§ **ASSIGNMENT**: For each line of the data that includes the word "account", copy the line.

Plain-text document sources

◇ ◇ ◇

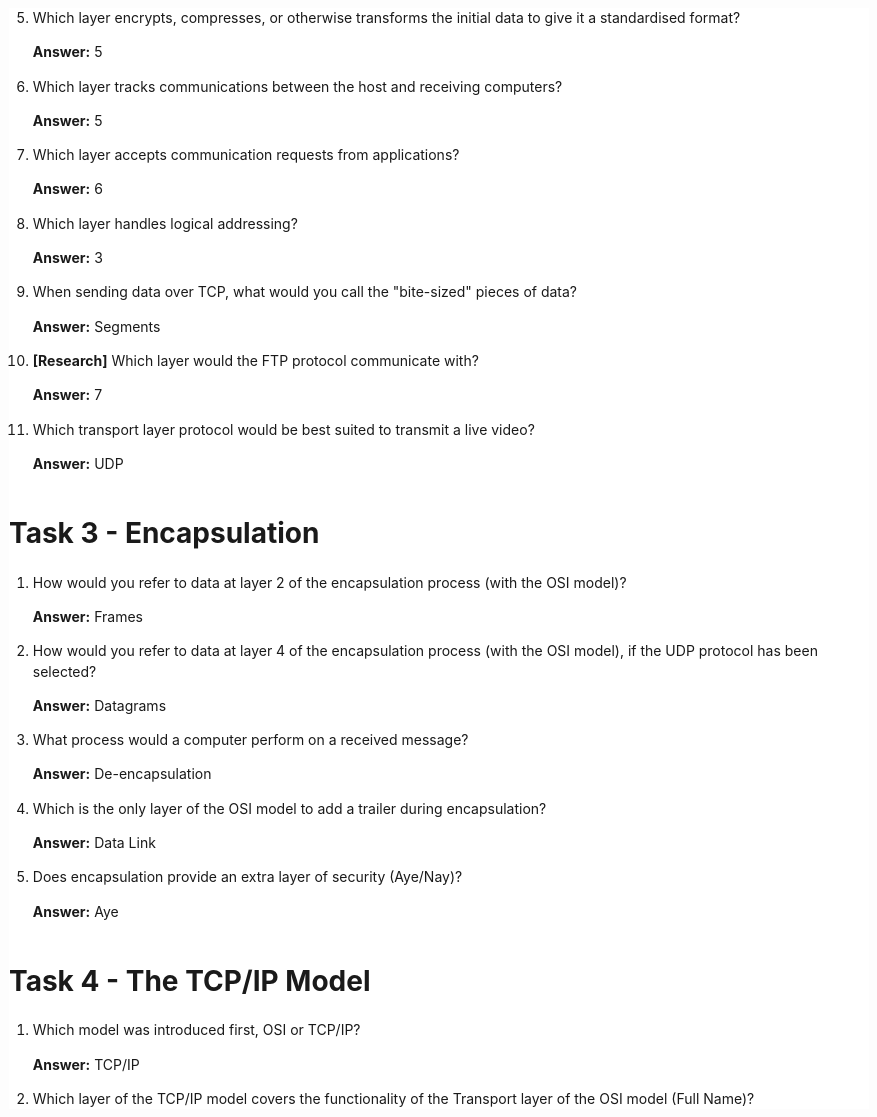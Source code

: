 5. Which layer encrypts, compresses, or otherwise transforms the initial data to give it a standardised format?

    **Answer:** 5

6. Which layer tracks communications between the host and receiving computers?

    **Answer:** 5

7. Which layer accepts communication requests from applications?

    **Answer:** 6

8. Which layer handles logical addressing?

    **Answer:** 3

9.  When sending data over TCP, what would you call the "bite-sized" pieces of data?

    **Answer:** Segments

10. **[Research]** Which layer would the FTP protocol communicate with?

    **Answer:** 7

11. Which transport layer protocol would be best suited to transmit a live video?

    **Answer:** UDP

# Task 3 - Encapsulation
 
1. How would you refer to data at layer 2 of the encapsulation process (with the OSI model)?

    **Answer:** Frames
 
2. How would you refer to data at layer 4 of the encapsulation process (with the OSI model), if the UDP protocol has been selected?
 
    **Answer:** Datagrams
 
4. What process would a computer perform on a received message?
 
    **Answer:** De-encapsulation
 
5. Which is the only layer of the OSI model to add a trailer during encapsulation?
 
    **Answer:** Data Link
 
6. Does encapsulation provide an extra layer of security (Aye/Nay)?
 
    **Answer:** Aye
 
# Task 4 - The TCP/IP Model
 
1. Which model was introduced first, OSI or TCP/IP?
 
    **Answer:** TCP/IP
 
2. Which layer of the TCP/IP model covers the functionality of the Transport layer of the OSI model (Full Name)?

◇ ◇ ◇

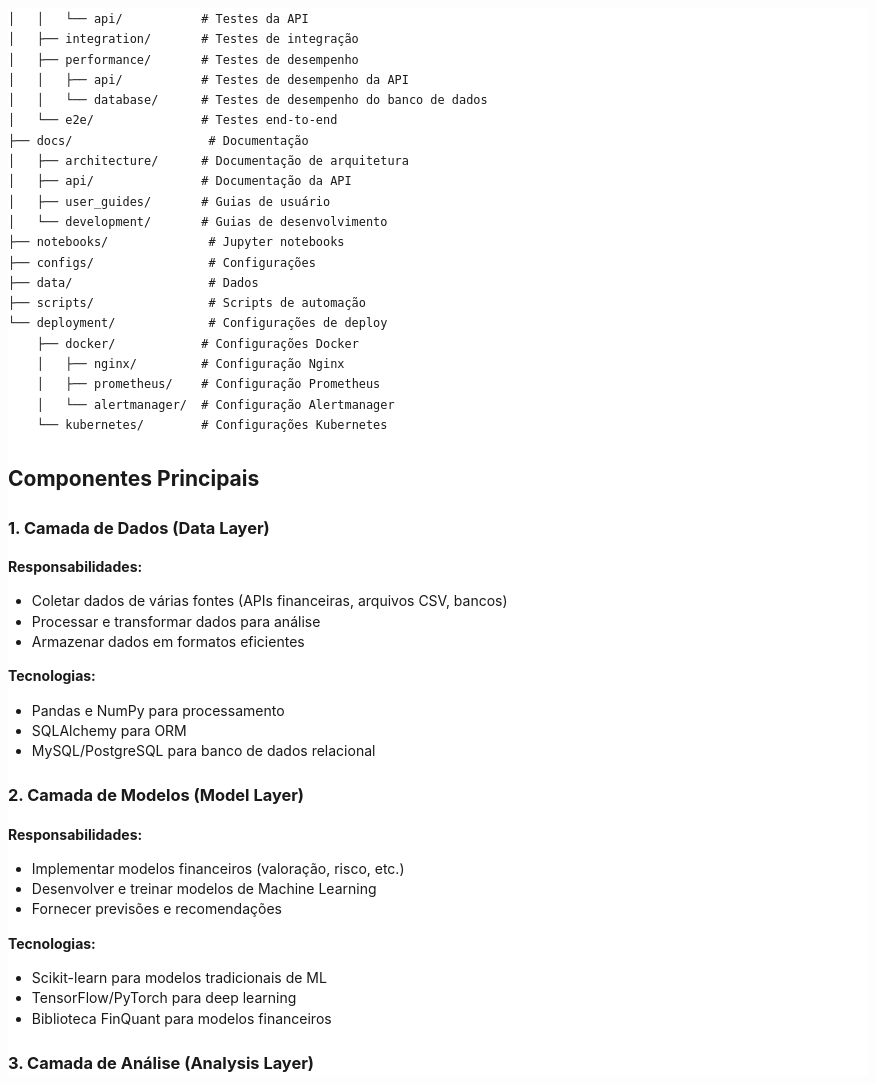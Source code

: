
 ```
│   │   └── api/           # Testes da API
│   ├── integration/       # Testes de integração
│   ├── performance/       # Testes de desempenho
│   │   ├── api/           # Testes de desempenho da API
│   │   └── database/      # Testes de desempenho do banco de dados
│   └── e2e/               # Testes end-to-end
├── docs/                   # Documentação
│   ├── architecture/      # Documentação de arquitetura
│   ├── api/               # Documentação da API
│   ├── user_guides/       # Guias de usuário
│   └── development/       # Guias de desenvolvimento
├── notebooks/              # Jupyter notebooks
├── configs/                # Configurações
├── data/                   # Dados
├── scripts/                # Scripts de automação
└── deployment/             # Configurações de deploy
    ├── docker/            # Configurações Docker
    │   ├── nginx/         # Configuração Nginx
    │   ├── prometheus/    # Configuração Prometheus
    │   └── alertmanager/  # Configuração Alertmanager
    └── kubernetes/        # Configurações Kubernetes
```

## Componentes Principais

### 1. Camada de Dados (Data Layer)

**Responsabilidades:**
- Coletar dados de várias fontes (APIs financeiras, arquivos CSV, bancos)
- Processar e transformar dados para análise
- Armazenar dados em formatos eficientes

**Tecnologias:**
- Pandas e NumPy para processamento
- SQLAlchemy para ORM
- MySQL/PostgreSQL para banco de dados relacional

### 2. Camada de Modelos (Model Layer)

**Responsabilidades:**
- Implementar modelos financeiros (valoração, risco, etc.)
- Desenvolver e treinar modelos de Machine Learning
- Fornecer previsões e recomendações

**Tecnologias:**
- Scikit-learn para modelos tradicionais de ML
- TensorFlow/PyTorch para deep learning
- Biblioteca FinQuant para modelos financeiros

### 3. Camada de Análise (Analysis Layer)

◇ ◇ ◇

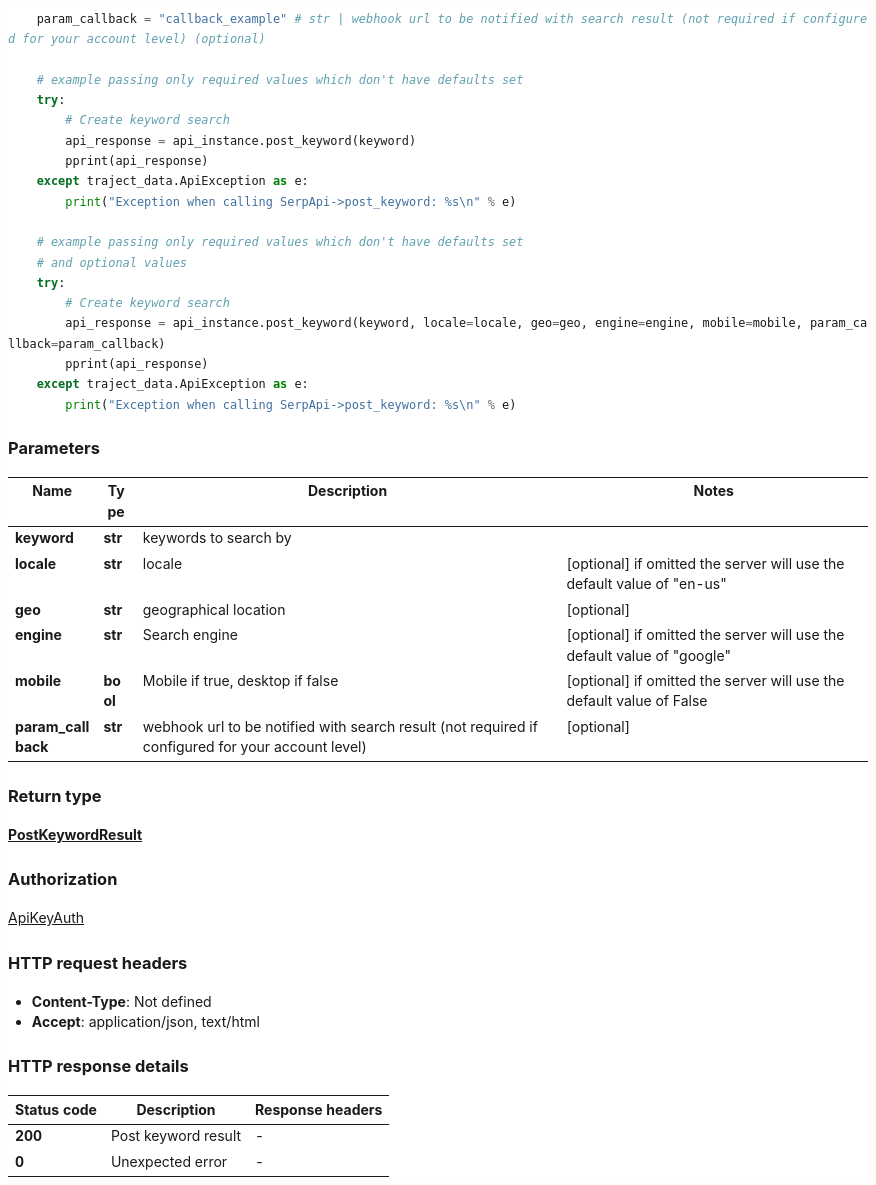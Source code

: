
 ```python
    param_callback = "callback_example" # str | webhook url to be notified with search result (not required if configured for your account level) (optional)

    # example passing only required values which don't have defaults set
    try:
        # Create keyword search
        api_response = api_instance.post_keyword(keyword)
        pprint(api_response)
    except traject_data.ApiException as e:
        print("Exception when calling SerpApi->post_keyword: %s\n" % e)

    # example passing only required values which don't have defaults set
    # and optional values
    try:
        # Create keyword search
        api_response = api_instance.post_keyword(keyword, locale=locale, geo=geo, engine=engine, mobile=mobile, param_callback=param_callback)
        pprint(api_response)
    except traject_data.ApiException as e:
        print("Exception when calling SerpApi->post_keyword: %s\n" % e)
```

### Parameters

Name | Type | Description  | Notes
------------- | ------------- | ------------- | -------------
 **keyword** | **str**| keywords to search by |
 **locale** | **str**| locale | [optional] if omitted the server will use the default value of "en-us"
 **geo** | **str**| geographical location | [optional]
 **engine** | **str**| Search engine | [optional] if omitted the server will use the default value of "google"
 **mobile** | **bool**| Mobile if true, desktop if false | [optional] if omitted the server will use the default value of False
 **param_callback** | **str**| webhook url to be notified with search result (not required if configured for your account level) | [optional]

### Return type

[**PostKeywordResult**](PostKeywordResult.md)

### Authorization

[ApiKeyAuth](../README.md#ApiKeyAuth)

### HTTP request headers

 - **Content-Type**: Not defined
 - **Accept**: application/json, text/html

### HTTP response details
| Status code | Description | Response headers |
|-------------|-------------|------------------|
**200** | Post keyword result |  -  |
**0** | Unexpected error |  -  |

◇ ◇ ◇

§ **REPLY**:
    param_callback = "callback_example" # str | webhook url to be notified with search result (not required if configured for your account level) (optional)
 **param_callback** | **str**| webhook url to be notified with search result (not required if configured for your account level) | [optional]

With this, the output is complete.